Zenith forecasts that global advertising expenditure will grow 4.0 per cent to USD 558bn by the end of 2017. This is down fractionally from the June forecast of 4.2 per cent. The extended period of mourning for King Bhumibol Adulyadej has led to a second year of decline for Thailand; and Malaysia’s recovery from the downturn of 2016 has been less rapid than hoped.
Total display expenditure will rise from USD 84bn to USD 126bn over this period, accounting for 64 per cent of all the growth in global ad expenditure. By 2019 total display will account for 50.4 per cent of internet advertising expenditure, exceeding 50 per cent for the first time.
Most of this growth is coming from social media which will grow at 20 per cent a year; and online video which will grow at 21 per cent a year. The report highlighted that social media is central to many of its users’ digital lives – it’s where they plan their social life, read their news and document their activities – and brands can use it to communicate with them very effectively. Online video is much better at conveying brand values than traditional display formats like banners. These are no longer mutually exclusive categories; indeed video advertising is now central to the growth strategies of most social media platforms.
Paid search was the largest internet advertising channel until 2015, when it was overtaken by display. Much of its recent growth has come from innovations in mobile and location-based search, and future growth will come from adapting search ads to voice-activated personal assistants like Siri and Alexa. Expenditure on paid search totalled USD 78bn in 2016, and we forecast 10 per cent annual growth to 2019, when it will reach USD 103bn. Growth in paid search will therefore lag behind growth in total internet advertising, which will grow at 12 per cent a year.
“Internet display is coming into its own as a brand-building media, powered by social media and online video. But the distinctions between online video and traditional television are being eroded, and the two work together much better than they do separately,” said Jonathan Barnard, Head of Forecasting and Director of Global Intelligence at Zenith.
Classified advertising – advertising on dedicated web pages without editorial content, often for cars, house and jobs – was an important part of the early internet, but its share of total internet expenditure has been shrinking for many years as users have turned to free listings, auction sites and other substitutes. In 2016, advertisers spent US$17bn on internet classifieds, and we expect this total to rise by just seven per cent a year to USD 21bn in 2019.
Zenith distinguishes between television and online video advertising because they are distributed differently, generally sold differently and categorised differently by third-party agencies that monitor advertising expenditure. But for many consumers they are beginning to blur together as smart TVs and other devices deliver internet content to households’ main TV sets. Advertisers are also finding that it makes less and less sense to plan television and online video separately: they work best as complements rather than substitutes. Television supplies reach, while online video offers targeting and personalisation. Together they are becoming more important than ever to advertisers seeking to build brands. Stripping out classified and search – which are essentially direct-response channels – television and online video accounted for 48.5 per cent of expenditure on brand advertising in 2016, up from 43.7 per cent in 2010, and Zenith forecasts their market share to rise to 49.3 per cent in 2019.

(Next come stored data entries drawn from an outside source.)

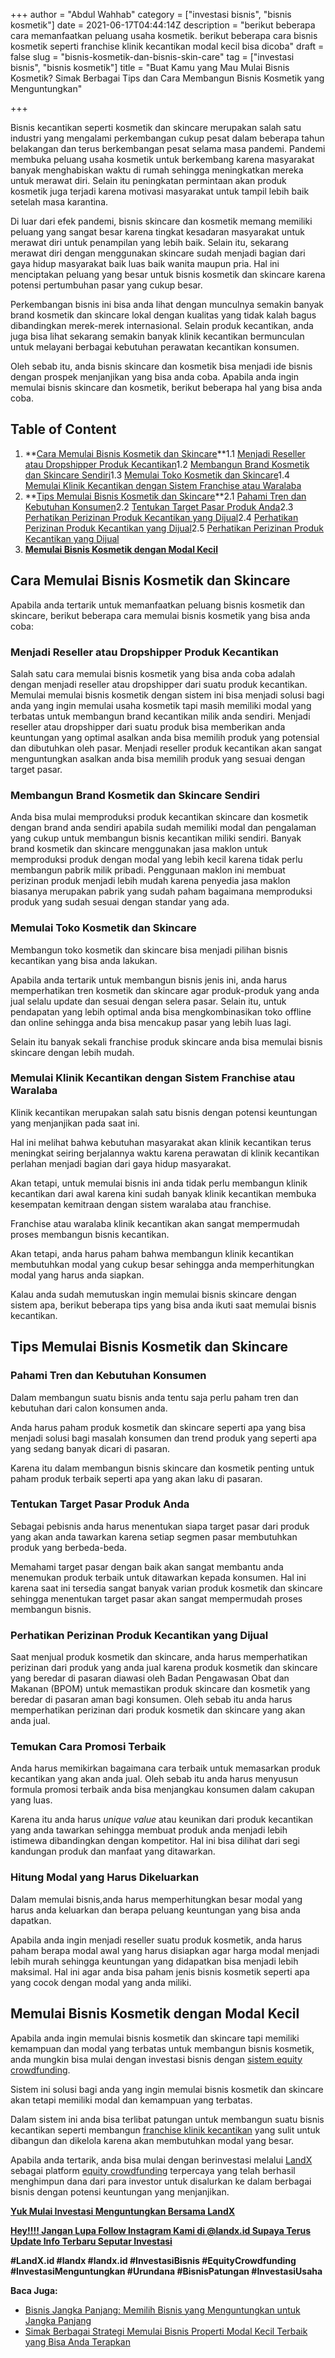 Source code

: +++
author = "Abdul Wahhab"
category = ["investasi bisnis", "bisnis kosmetik"]
date = 2021-06-17T04:44:14Z
description = "berikut beberapa cara memanfaatkan peluang usaha kosmetik. berikut beberapa cara bisnis kosmetik seperti franchise klinik kecantikan modal kecil bisa dicoba"
draft = false
slug = "bisnis-kosmetik-dan-bisnis-skin-care"
tag = ["investasi bisnis", "bisnis kosmetik"]
title = "Buat Kamu yang Mau Mulai Bisnis Kosmetik? Simak Berbagai Tips dan Cara Membangun  Bisnis Kosmetik yang Menguntungkan"

+++


Bisnis kecantikan seperti kosmetik dan skincare merupakan salah satu industri yang mengalami perkembangan cukup pesat dalam beberapa tahun belakangan dan terus berkembangan pesat selama masa pandemi. Pandemi membuka peluang usaha kosmetik untuk berkembang karena masyarakat banyak menghabiskan waktu di rumah sehingga meningkatkan mereka untuk merawat diri. Selain itu peningkatan permintaan akan produk kosmetik juga terjadi karena motivasi masyarakat untuk tampil lebih baik setelah masa karantina.

Di luar dari efek pandemi, bisnis skincare dan kosmetik memang memiliki peluang yang sangat besar karena tingkat kesadaran masyarakat untuk merawat diri untuk penampilan yang lebih baik. Selain itu, sekarang merawat diri dengan menggunakan skincare sudah menjadi bagian dari gaya hidup masyarakat baik luas baik wanita maupun pria. Hal ini menciptakan peluang yang besar untuk bisnis kosmetik dan skincare karena potensi pertumbuhan pasar yang cukup besar.

Perkembangan bisnis ini bisa anda lihat dengan munculnya semakin banyak brand kosmetik dan skincare lokal dengan kualitas yang tidak kalah bagus dibandingkan merek-merek internasional. Selain produk kecantikan, anda juga bisa lihat sekarang semakin banyak klinik kecantikan bermunculan untuk melayani berbagai kebutuhan perawatan kecantikan konsumen.

Oleh sebab itu, anda bisnis skincare dan kosmetik bisa menjadi ide bisnis dengan prospek menjanjikan yang bisa anda coba. Apabila anda ingin memulai bisnis skincare dan kosmetik, berikut beberapa hal yang bisa anda coba.

## Table of Content

1. **[Cara Memulai Bisnis Kosmetik dan Skincare](#cara-memulai-bisnis-kosmetik-dan-skincare)**1.1 [Menjadi Reseller atau Dropshipper Produk Kecantikan](#menjadi-reseller-atau-dropshipper-produk-kecantikan)1.2 [Membangun Brand Kosmetik dan Skincare Sendiri](#membangun-brand-kosmetik-dan-skincare-sendiri)1.3 [Memulai Toko Kosmetik dan Skincare](#memulai-toko-kosmetik-dan-skincare)1.4 [Memulai Klinik Kecantikan dengan Sistem Franchise atau Waralaba](#memulai-klinik-kecantikan-dengan-sistem-franchise-atau-waralaba)
2. **[Tips Memulai Bisnis Kosmetik dan Skincare](#tips-memulai-bisnis-kosmetik-dan-skincare)**2.1 [Pahami Tren dan Kebutuhan Konsumen](#pahami-tren-dan-kebutuhan-konsumen)2.2 [Tentukan Target Pasar Produk Anda](#tentukan-target-pasar-produk-anda)2.3 [Perhatikan Perizinan Produk Kecantikan yang  Dijual](#perhatikan-perizinan-produk-kecantikan-yang-dijual)2.4 [Perhatikan Perizinan Produk Kecantikan yang  Dijual](#perhatikan-perizinan-produk-kecantikan-yang-dijual)2.5 [Perhatikan Perizinan Produk Kecantikan yang  Dijual](#perhatikan-perizinan-produk-kecantikan-yang-dijual)
3. **[Memulai Bisnis Kosmetik dengan Modal Kecil](#memulai-bisnis-kosmetik-dengan-modal-kecil)**

## Cara Memulai Bisnis Kosmetik dan Skincare

Apabila anda tertarik untuk memanfaatkan peluang bisnis kosmetik dan skincare, berikut beberapa cara memulai bisnis kosmetik yang bisa anda coba:

### Menjadi Reseller atau Dropshipper Produk Kecantikan

Salah satu cara memulai bisnis kosmetik yang bisa anda coba adalah dengan menjadi reseller atau dropshipper dari suatu produk kecantikan. Memulai memulai bisnis kosmetik dengan sistem ini bisa menjadi solusi bagi anda yang ingin memulai usaha kosmetik tapi masih memiliki modal yang terbatas untuk membangun brand kecantikan milik anda sendiri. Menjadi reseller atau dropshipper dari suatu produk bisa memberikan anda keuntungan yang optimal asalkan anda bisa memilih produk yang potensial dan dibutuhkan oleh pasar. Menjadi reseller produk kecantikan akan sangat menguntungkan asalkan anda bisa memilih produk yang sesuai dengan target pasar.

### Membangun Brand Kosmetik dan Skincare Sendiri

Anda bisa mulai memproduksi produk kecantikan skincare dan kosmetik dengan brand anda sendiri apabila sudah memiliki modal dan pengalaman yang cukup untuk membangun bisnis kecantikan miliki sendiri. Banyak brand kosmetik dan skincare menggunakan jasa maklon untuk memproduksi produk dengan modal yang lebih kecil karena tidak perlu membangun pabrik milik pribadi. Penggunaan maklon ini membuat perizinan produk menjadi lebih mudah karena penyedia jasa maklon biasanya merupakan pabrik yang sudah paham bagaimana memproduksi produk yang sudah sesuai dengan standar yang ada.

### Memulai Toko Kosmetik dan Skincare

Membangun toko kosmetik dan skincare bisa menjadi pilihan bisnis kecantikan yang bisa anda lakukan.

Apabila anda tertarik untuk membangun bisnis jenis ini, anda harus memperhatikan tren kosmetik dan skincare agar produk-produk yang anda jual selalu update dan sesuai dengan selera pasar. Selain itu, untuk pendapatan yang lebih optimal anda bisa mengkombinasikan toko offline dan online sehingga anda bisa mencakup pasar yang lebih luas lagi.

Selain itu banyak sekali franchise produk skincare anda bisa memulai bisnis skincare dengan lebih mudah.

### Memulai Klinik Kecantikan dengan Sistem Franchise atau Waralaba

Klinik kecantikan merupakan salah satu bisnis dengan potensi keuntungan yang menjanjikan pada saat ini.

Hal ini melihat bahwa kebutuhan masyarakat akan klinik kecantikan terus meningkat seiring berjalannya waktu karena perawatan di klinik kecantikan perlahan menjadi bagian dari gaya hidup masyarakat.

Akan tetapi, untuk memulai bisnis ini anda tidak perlu membangun klinik kecantikan dari awal karena kini sudah banyak klinik kecantikan membuka kesempatan kemitraan dengan sistem waralaba atau franchise.

Franchise atau waralaba klinik kecantikan akan sangat mempermudah proses membangun bisnis kecantikan.

Akan tetapi, anda harus paham bahwa membangun klinik kecantikan membutuhkan modal yang cukup besar sehingga anda memperhitungkan modal yang harus anda siapkan.

Kalau anda sudah memutuskan ingin memulai bisnis skincare dengan sistem apa, berikut beberapa tips yang bisa anda ikuti saat memulai bisnis kecantikan.

## Tips Memulai Bisnis Kosmetik dan Skincare

### Pahami Tren dan Kebutuhan Konsumen

Dalam membangun suatu bisnis anda tentu saja perlu paham tren dan kebutuhan dari calon konsumen anda.

Anda harus paham produk kosmetik dan skincare seperti apa yang bisa menjadi solusi bagi masalah konsumen dan trend produk yang seperti apa yang sedang banyak dicari di pasaran.

Karena itu dalam membangun bisnis skincare dan kosmetik penting untuk paham produk terbaik seperti apa yang akan laku di pasaran.

### Tentukan Target Pasar Produk Anda

Sebagai pebisnis anda harus menentukan siapa target pasar dari produk yang akan anda tawarkan karena setiap segmen pasar membutuhkan produk yang berbeda-beda.

Memahami target pasar dengan baik akan sangat membantu anda menemukan produk terbaik untuk ditawarkan kepada konsumen. Hal ini karena saat ini tersedia sangat banyak varian produk kosmetik dan skincare sehingga  menentukan target pasar akan sangat mempermudah proses membangun bisnis.

### Perhatikan Perizinan Produk Kecantikan yang  Dijual

Saat menjual produk kosmetik dan skincare, anda harus memperhatikan perizinan dari produk yang anda jual karena produk kosmetik dan skincare yang beredar di pasaran diawasi oleh Badan Pengawasan Obat dan Makanan (BPOM) untuk memastikan produk skincare dan kosmetik yang beredar di pasaran aman bagi konsumen. Oleh sebab itu anda harus memperhatikan perizinan dari produk kosmetik dan skincare yang akan anda jual.

### Temukan Cara Promosi Terbaik

Anda harus memikirkan bagaimana cara terbaik untuk memasarkan produk kecantikan yang akan anda jual. Oleh sebab itu anda harus menyusun formula promosi terbaik anda bisa menjangkau konsumen dalam cakupan yang luas.

Karena itu anda harus _unique value_ atau keunikan dari produk kecantikan yang anda tawarkan sehingga membuat produk anda menjadi lebih istimewa dibandingkan dengan kompetitor. Hal ini bisa dilihat dari segi kandungan produk dan manfaat yang ditawarkan.

### Hitung Modal yang Harus  Dikeluarkan

Dalam memulai bisnis,anda harus memperhitungkan besar modal yang harus anda keluarkan dan berapa peluang keuntungan yang bisa anda dapatkan.

Apabila anda ingin menjadi reseller suatu produk kosmetik, anda harus paham berapa modal awal yang harus disiapkan agar harga modal menjadi lebih murah sehingga keuntungan yang didapatkan bisa menjadi lebih maksimal. Hal ini agar anda bisa paham jenis bisnis kosmetik seperti apa yang cocok dengan modal yang anda miliki.

## Memulai Bisnis Kosmetik dengan Modal Kecil

Apabila anda ingin memulai bisnis kosmetik dan skincare tapi memiliki kemampuan dan modal yang terbatas untuk membangun bisnis kosmetik, anda mungkin bisa mulai dengan investasi bisnis dengan [sistem equity crowdfunding](https://landx.id/).

Sistem ini solusi bagi anda yang ingin memulai bisnis kosmetik dan skincare akan tetapi memiliki modal dan kemampuan yang terbatas.

Dalam sistem ini anda bisa terlibat patungan untuk membangun suatu bisnis kecantikan seperti membangun [franchise klinik kecantikan](https://landx.id/) yang sulit untuk dibangun dan dikelola karena akan membutuhkan  modal yang besar.

Apabila anda tertarik, anda bisa mulai dengan berinvestasi melalui [LandX](https://landx.id/) sebagai platform [equity crowdfunding](https://landx.id/) terpercaya yang telah berhasil menghimpun dana dari para investor untuk disalurkan ke dalam berbagai bisnis dengan potensi keuntungan yang menjanjikan.

**[Yuk Mulai Investasi Menguntungkan Bersama LandX](https://landx.id/)**

**[Hey!!!! Jangan Lupa Follow Instagram Kami di @landx.id Supaya Terus Update Info Terbaru Seputar Investasi](https://docs.google.com/document/d/1ORy99qgSZDJ5qZqsKetzIV4ED8e_SUPActk9DwmCwa8/edit?usp=sharing)**

**#LandX.id    #landx         #landx.id    #InvestasiBisnis    #EquityCrowdfunding    #InvestasiMenguntungkan    #Urundana    #BisnisPatungan    #InvestasiUsaha**

**Baca Juga:**

* [Bisnis Jangka Panjang: Memilih Bisnis yang Menguntungkan untuk Jangka Panjang](https://landx.id/blog/bisnis-menguntungkan-jangka-panjang/)
* [Simak Berbagai Strategi Memulai Bisnis Properti Modal Kecil Terbaik yang Bisa Anda Terapkan](https://landx.id/blog/berikut-berbagai-cara-menjadi-investor-properti-yang-bisa-dicoba-investor-pemula/)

For 2018, Zenith forecasts 4.2 per cent growth in global ad spend, boosted by the Winter Olympics in Korea, the football World Cup in Russia, and the mid-term elections in the US.
“Internet platforms are continually innovating to provide advertisers with new ways of communicating with consumers. But newer doesn’t always mean better, and agencies must use all the data and technology available to them to determine how to combine new and old media to tell brand stories most effectively,” said Vittorio Bonori, Zenith’s Global Brand President.